It was 20 years ago yesterday that Chelsea guaranteed a place in the Champions League group stages for the first time in our history. With the help of Carlo Cudicini, who made his Blues debut against Skonto Riga, we look back on a trip to Latvia that was in stark contrast to what was to come...
Skonto Riga v Chelsea, Champions League third qualifying round second leg, Wednesday 25 August 1999
Gianluca Vialli’s Chelsea team and the thousands of loyal Blues who followed them over land and sea would experience some of the great football cathedrals on their travels in 1999/00: San Siro, Camp Nou, the Olympic Stadiums in Berlin and Rome, Stade Veledrome, Galatasaray’s infamously hostile Ali Sami Yen.
But they were all, metaphorically speaking at least, a million miles away from the venue for our first European away match that season, the one-sided, 6000-capacity Daugava Stadium in eastern Riga (pictured top).
It was home to Skonto Riga, the Latvian champions and Chelsea’s opponents in the Champions League third qualifying round.
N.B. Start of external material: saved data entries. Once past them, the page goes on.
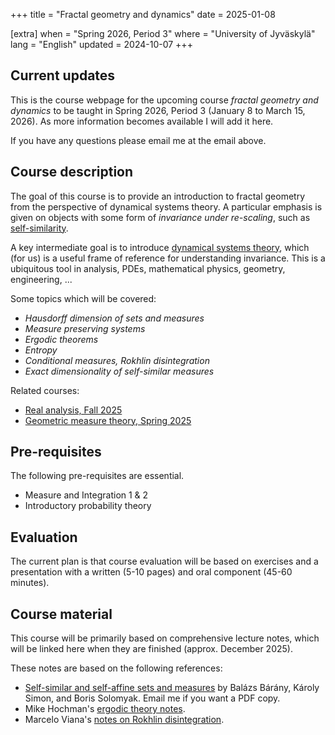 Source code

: +++
title = "Fractal geometry and dynamics"
date = 2025-01-08

[extra]
when = "Spring 2026, Period 3"
where = "University of Jyväskylä"
lang = "English"
updated = 2024-10-07
+++
## Current updates
This is the course webpage for the upcoming course *fractal geometry and dynamics* to be taught in Spring 2026, Period 3 (January 8 to March 15, 2026).
As more information becomes available I will add it here.

If you have any questions please email me at the email above.

## Course description
The goal of this course is to provide an introduction to fractal geometry from the perspective of dynamical systems theory.
A particular emphasis is given on objects with some form of *invariance under re-scaling*, such as [self-similarity](https://en.wikipedia.org/wiki/Self-similarity).

A key intermediate goal is to introduce [dynamical systems theory](https://en.wikipedia.org/wiki/Dynamical_system), which (for us) is a useful frame of reference for understanding invariance.
This is a ubiquitous tool in analysis, PDEs, mathematical physics, geometry, engineering, ...

Some topics which will be covered:
- *Hausdorff dimension of sets and measures*
- *Measure preserving systems*
- *Ergodic theorems*
- *Entropy*
- *Conditional measures, Rokhlin disintegration*
- *Exact dimensionality of self-similar measures*

Related courses:
- [Real analysis, Fall 2025](https://sites.google.com/view/tuomaths/teaching/real-analysis-fall-2025)
- [Geometric measure theory, Spring 2025](https://kfaessler.wixsite.com/math/geometric-measure-theory-2025)

## Pre-requisites
The following pre-requisites are essential.
- Measure and Integration 1 & 2
- Introductory probability theory

## Evaluation
The current plan is that course evaluation will be based on exercises and a presentation with a written (5-10 pages) and oral component (45-60 minutes).

## Course material
This course will be primarily based on comprehensive lecture notes, which will be linked here when they are finished (approx. December 2025).

These notes are based on the following references:
- [Self-similar and self-affine sets and measures](https://zbmath.org/1543.28001) by Balázs Bárány, Károly Simon, and Boris Solomyak.
  Email me if you want a PDF copy.
- Mike Hochman's [ergodic theory notes](https://math.huji.ac.il/~mhochman/courses/ergodic-theory-2017/notes.pdf).
- Marcelo Viana's [notes on Rokhlin disintegration](https://w3.impa.br/~viana/out/rokhlin.pdf).
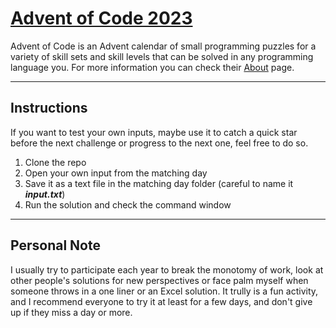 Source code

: # [Advent of Code 2023](https://pages.github.com/](https://adventofcode.com/2023)https://adventofcode.com/2023)

Advent of Code is an Advent calendar of small programming puzzles for a variety of skill sets and skill levels that can be solved in any programming language you. For more information you can check their [About](https://adventofcode.com/2023/about) page.

---

## Instructions 
If you want to test your own inputs, maybe use it to catch a quick star before the next challenge or progress to the next one, feel free to do so.
1. Clone the repo
2. Open your own input from the matching day
3. Save it as a text file in the matching day folder (careful to name it ***input.txt***)
4. Run the solution and check the command window

---

## Personal Note
I usually try to participate each year to break the monotomy of work, look at other people's solutions for new perspectives or face palm myself when someone throws in a one liner or an Excel solution. It trully is a fun activity, and I recommend everyone to try it at least for a few days, and don't give up if they miss a day or more.
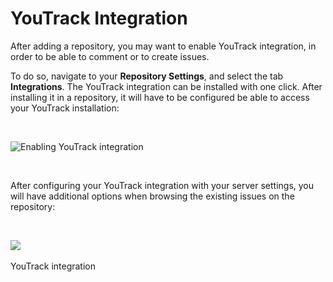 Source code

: # YouTrack Integration

After adding a repository, you may want to enable YouTrack integration,
in order to be able to comment or to create issues.

To do so, navigate to your **Repository Settings**, and select the tab
**Integrations**. The YouTrack integration can be installed with one
click. After installing it in a repository, it will have to be
configured be able to access your YouTrack installation:

 

![<span class="wysiwyg-font-size-small">Enabling YouTrack
integration</span>](https://support.codacy.com/hc/en-us/article_attachments/115000339045/youtrack.gif)

 

After configuring your YouTrack integration with your server settings,
you will have additional options when browsing the existing issues on
the repository:

 

  

![](https://support.codacy.com/hc/article_attachments/360010902634/blobid0.png) 

  

<span class="wysiwyg-font-size-small">YouTrack integration</span>

 

 

 
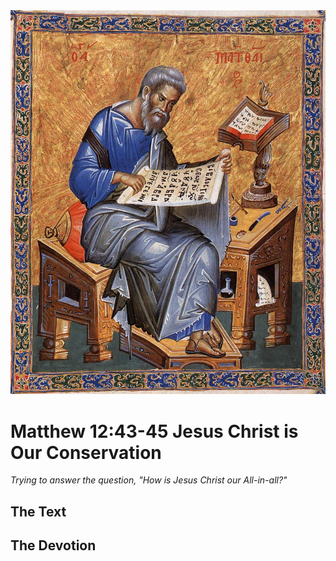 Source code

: <img class="intro-right" src="art-matthew.jpg">

# Matthew 12:43-45 Jesus Christ is Our Conservation

*Trying to answer the question, "How is Jesus Christ our All-in-all?"*

## The Text

## The Devotion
Our 3-0 victory in the first leg at Stamford Bridge set us up perfectly to reach the group stage, and a fortnight later Vialli’s men completed the job with a disciplined performance in the Baltics.
Chelsea’s northern European strike partnership of Tore Andre Flo and Mikael Forssell both went close to breaking the deadlock, while we limited our hosts to very few opportunities in front of a crowd of just over 5000 people. It finished goalless, so job done.
Not only did the game guarantee Chelsea’s place in the big time; it also launched the career of a Blues legend. There were a little over 10 minutes remaining in Riga when Vialli decided to replace his first-choice goalkeeper, Ed de Goey, with a new arrival from his native Italy. His name? Carlo Cudicini.
‘Twenty years! It’s a long time!’ laughs Carlo as we catch up with him at Cobham, where he is now a loan player technical coach.
‘I remember I had basically just joined the club. It was a very important fixture for us because we wanted to make the group stage. Those qualifying rounds are normally tricky, but we had quite a convincing victory at home.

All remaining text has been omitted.